In a sense her career was a tale of two Bushes. Richards first attracted national attention when she was selected as keynote speaker at the Democratic convention in Atlanta in 1988 that nominated Michael Dukakis to take on George H.W. Bush in that year's presidential election.

Hamming up her Texas drawl, she skewered the patrician, faux Texan father of the current President, who was already famous for his funny way of talking. "Poor George," she said. (Pause.) "He can't help it." (Longer pause.) "He was born with a silver foot in his mouth." The remark brought the house down. In the event, "Poor George" won the election comfortably, but Richards - then mere State Treasurer of Texas - became a political star.

Within two years she was elected the 45th governor of the Lone Star state, vowing to create a "New Texas". In many ways she did, improving the education system, appointing women to important state posts. During her governorship, women for the first time became members of the Texas Rangers, the state's legendary police force. She enlarged the Texas prison system, but also gave it rehabilitation facilities worthy of the name. Under Ann Richards, Texas acquired, well, class.

But the Bushes would get revenge for the slight of 1988. Her opponent in 1994 was George W. Bush ("some jerk", she dismissed him at one point).

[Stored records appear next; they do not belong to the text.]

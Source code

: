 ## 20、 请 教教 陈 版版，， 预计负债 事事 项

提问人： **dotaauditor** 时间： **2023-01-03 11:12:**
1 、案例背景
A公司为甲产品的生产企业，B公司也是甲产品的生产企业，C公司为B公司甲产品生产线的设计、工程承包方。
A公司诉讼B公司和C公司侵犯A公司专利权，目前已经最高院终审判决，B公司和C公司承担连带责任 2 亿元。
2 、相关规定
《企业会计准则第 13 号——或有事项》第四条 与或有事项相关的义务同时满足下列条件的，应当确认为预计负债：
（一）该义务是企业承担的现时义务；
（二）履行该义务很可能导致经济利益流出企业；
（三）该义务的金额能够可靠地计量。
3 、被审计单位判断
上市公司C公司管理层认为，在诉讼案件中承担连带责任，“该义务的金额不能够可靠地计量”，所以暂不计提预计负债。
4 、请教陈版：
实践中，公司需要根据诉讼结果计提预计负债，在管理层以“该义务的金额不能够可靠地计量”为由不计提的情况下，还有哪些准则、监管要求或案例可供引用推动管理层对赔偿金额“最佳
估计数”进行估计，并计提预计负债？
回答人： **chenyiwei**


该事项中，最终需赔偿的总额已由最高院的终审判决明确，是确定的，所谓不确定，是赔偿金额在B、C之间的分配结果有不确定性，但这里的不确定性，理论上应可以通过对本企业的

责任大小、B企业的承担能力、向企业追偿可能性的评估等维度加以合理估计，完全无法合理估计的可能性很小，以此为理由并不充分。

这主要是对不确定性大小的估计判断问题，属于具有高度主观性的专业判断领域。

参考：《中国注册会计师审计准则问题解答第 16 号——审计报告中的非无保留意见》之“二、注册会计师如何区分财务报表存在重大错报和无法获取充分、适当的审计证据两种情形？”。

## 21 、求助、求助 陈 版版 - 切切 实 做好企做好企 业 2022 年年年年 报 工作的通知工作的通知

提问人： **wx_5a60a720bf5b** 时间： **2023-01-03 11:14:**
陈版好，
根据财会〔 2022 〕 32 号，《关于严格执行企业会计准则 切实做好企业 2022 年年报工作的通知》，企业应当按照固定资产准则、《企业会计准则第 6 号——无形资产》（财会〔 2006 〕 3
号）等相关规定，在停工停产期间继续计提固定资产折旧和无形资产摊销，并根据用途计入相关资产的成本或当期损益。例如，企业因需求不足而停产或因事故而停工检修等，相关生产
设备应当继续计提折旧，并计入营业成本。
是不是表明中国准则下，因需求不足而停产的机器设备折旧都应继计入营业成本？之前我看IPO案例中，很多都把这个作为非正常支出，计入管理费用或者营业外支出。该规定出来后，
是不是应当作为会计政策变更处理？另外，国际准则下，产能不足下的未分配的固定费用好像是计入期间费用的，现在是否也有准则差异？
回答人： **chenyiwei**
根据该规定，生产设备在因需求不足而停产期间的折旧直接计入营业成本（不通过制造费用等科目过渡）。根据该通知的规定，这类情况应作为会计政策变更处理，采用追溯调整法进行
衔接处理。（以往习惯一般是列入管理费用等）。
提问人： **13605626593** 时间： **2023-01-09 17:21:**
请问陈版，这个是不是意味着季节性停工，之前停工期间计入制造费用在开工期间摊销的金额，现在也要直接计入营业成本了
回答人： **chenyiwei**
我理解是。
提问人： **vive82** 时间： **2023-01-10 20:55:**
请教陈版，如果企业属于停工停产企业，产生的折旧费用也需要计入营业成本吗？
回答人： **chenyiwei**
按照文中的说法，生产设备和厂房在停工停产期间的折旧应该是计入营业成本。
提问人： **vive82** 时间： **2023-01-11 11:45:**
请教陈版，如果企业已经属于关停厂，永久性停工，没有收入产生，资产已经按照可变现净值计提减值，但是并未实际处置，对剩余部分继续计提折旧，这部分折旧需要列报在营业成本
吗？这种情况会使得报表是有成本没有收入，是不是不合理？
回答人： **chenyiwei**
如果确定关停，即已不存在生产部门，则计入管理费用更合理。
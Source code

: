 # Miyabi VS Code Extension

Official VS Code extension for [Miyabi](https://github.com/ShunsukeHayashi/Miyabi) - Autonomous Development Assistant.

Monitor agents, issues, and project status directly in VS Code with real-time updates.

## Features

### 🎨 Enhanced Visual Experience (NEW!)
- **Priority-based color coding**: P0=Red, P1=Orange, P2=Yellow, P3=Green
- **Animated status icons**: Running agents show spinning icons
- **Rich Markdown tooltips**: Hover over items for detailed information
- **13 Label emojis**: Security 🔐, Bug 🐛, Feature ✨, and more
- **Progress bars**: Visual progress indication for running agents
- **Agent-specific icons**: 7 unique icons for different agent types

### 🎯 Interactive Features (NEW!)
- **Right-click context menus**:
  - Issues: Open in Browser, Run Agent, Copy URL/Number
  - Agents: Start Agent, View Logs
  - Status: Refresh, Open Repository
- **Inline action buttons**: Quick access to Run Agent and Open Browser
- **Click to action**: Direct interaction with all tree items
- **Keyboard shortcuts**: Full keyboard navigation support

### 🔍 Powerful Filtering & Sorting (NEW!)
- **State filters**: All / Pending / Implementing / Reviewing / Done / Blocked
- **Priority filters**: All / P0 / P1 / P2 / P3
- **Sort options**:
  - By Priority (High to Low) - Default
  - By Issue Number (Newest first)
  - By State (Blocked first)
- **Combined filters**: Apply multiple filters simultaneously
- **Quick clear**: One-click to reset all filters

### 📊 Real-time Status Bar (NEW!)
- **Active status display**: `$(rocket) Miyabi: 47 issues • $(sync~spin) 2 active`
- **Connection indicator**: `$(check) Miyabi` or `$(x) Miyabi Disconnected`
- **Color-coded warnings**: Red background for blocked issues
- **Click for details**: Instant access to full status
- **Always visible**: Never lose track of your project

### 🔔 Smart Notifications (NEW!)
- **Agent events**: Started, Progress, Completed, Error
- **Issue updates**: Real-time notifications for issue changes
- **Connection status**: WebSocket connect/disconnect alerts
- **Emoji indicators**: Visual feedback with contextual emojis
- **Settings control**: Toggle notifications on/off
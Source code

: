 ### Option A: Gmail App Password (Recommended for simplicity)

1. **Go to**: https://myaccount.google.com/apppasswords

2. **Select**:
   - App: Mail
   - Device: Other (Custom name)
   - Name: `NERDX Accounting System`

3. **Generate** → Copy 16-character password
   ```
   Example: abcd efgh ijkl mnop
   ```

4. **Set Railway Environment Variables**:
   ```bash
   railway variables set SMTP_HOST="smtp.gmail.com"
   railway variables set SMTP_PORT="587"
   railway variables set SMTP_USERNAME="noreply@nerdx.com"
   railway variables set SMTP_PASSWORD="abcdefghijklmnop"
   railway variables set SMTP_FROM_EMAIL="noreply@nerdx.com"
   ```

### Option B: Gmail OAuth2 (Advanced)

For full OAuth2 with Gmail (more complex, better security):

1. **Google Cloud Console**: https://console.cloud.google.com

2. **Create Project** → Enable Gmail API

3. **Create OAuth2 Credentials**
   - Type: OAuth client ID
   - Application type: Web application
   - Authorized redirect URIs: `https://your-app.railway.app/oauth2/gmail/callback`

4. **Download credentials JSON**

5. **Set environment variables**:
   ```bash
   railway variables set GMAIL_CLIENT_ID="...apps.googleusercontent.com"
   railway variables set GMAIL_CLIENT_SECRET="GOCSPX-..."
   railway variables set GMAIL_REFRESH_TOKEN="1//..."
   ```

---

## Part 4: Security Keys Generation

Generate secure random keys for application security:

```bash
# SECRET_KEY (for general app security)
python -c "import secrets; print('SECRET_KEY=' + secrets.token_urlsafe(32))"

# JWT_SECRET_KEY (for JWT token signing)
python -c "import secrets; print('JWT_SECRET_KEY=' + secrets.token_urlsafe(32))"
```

But it has always been foolish to underestimate "Dubya". Guided by the now familar Karl Rove, the younger Bush staged a remarkably disciplined campaign, to achieve an upset win, by 53 per cent to 46 per cent. With Richards's loss, the Democrats' long domination of Texas politics was effectively ended.

The second George Bush of course went on to the White House. But Richards did not fade into obscure retirement either. Even in defeat her popularity rating in Texas was 60 per cent. She appeared regularly on CNN, and had success as a political consultant. For a decade afterwards she remained one of her party's biggest draws.

Ann Richards wasn't perfect. The humour marked a deep professional insecurity. Alcoholism wrecked her marriage, and was on the point of destroying her political career when she went into rehab and stopped drinking for good in 1980.

But even her opponents came to admire her. "She really kind of helped define Texas politics in its best way," George W. Bush said in public tribute at the White House, two days after her death: "In our history, we [Texas] have had characters. People larger than life. People that could fill the stage when the spotlight was on 'em, wouldn't shirk from the spotlight but would talk Texan and would explain our state. And she was really good at that."